## Exercise goal:
The reply must repeat each entry exactly and contain no pictures.

Rendered images with source text:
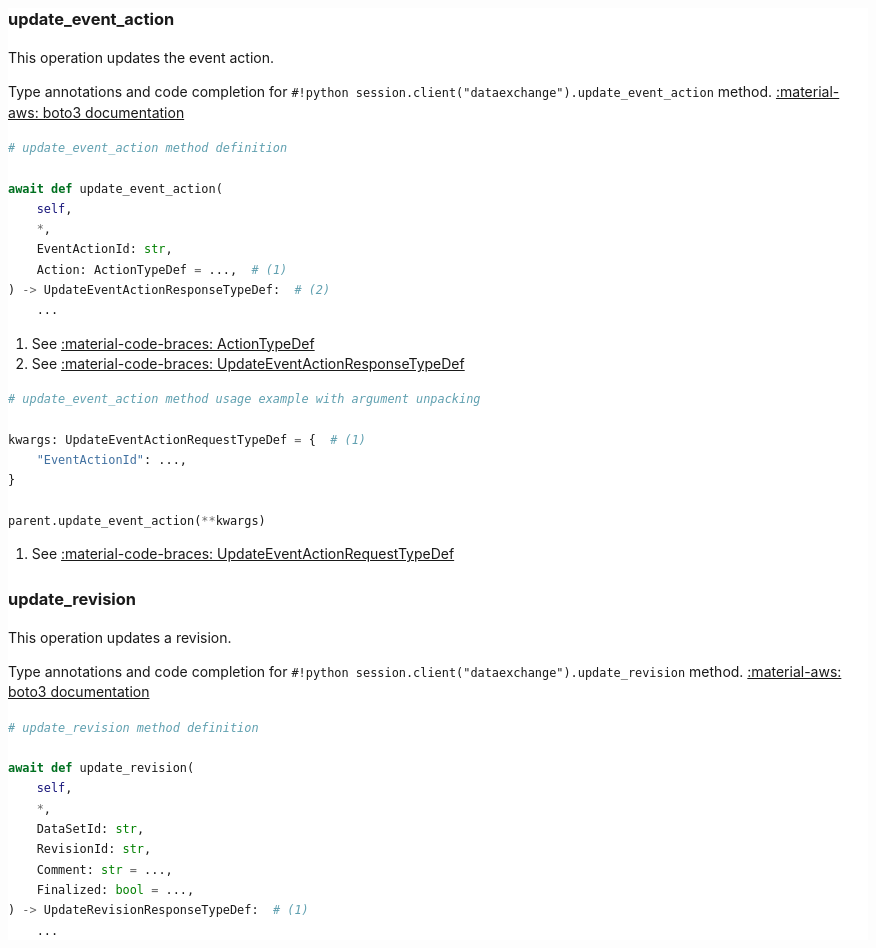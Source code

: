 ### update\_event\_action

This operation updates the event action.

Type annotations and code completion for `#!python session.client("dataexchange").update_event_action` method.
[:material-aws: boto3 documentation](https://boto3.amazonaws.com/v1/documentation/api/latest/reference/services/dataexchange.html#DataExchange.Client)

```python
# update_event_action method definition

await def update_event_action(
    self,
    *,
    EventActionId: str,
    Action: ActionTypeDef = ...,  # (1)
) -> UpdateEventActionResponseTypeDef:  # (2)
    ...
```

1. See [:material-code-braces: ActionTypeDef](./type_defs.md#actiontypedef)
2. See [:material-code-braces: UpdateEventActionResponseTypeDef](./type_defs.md#updateeventactionresponsetypedef)


```python
# update_event_action method usage example with argument unpacking

kwargs: UpdateEventActionRequestTypeDef = {  # (1)
    "EventActionId": ...,
}

parent.update_event_action(**kwargs)
```

1. See [:material-code-braces: UpdateEventActionRequestTypeDef](./type_defs.md#updateeventactionrequesttypedef)

### update\_revision

This operation updates a revision.

Type annotations and code completion for `#!python session.client("dataexchange").update_revision` method.
[:material-aws: boto3 documentation](https://boto3.amazonaws.com/v1/documentation/api/latest/reference/services/dataexchange.html#DataExchange.Client)

```python
# update_revision method definition

await def update_revision(
    self,
    *,
    DataSetId: str,
    RevisionId: str,
    Comment: str = ...,
    Finalized: bool = ...,
) -> UpdateRevisionResponseTypeDef:  # (1)
    ...
```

## Task response:
Source code

: ### update\_event\_action

This operation updates the event action.

Type annotations and code completion for `#!python session.client("dataexchange").update_event_action` method.
[:material-aws: boto3 documentation](https://boto3.amazonaws.com/v1/documentation/api/latest/reference/services/dataexchange.html#DataExchange.Client)

```python
# update_event_action method definition

await def update_event_action(
    self,
    *,
    EventActionId: str,
    Action: ActionTypeDef = ...,  # (1)
) -> UpdateEventActionResponseTypeDef:  # (2)
    ...
```

1. See [:material-code-braces: ActionTypeDef](./type_defs.md#actiontypedef)
2. See [:material-code-braces: UpdateEventActionResponseTypeDef](./type_defs.md#updateeventactionresponsetypedef)


```python
# update_event_action method usage example with argument unpacking

kwargs: UpdateEventActionRequestTypeDef = {  # (1)
    "EventActionId": ...,
}

parent.update_event_action(**kwargs)
```

1. See [:material-code-braces: UpdateEventActionRequestTypeDef](./type_defs.md#updateeventactionrequesttypedef)

### update\_revision

This operation updates a revision.

Type annotations and code completion for `#!python session.client("dataexchange").update_revision` method.
[:material-aws: boto3 documentation](https://boto3.amazonaws.com/v1/documentation/api/latest/reference/services/dataexchange.html#DataExchange.Client)

```python
# update_revision method definition

await def update_revision(
    self,
    *,
    DataSetId: str,
    RevisionId: str,
    Comment: str = ...,
    Finalized: bool = ...,
) -> UpdateRevisionResponseTypeDef:  # (1)
    ...
```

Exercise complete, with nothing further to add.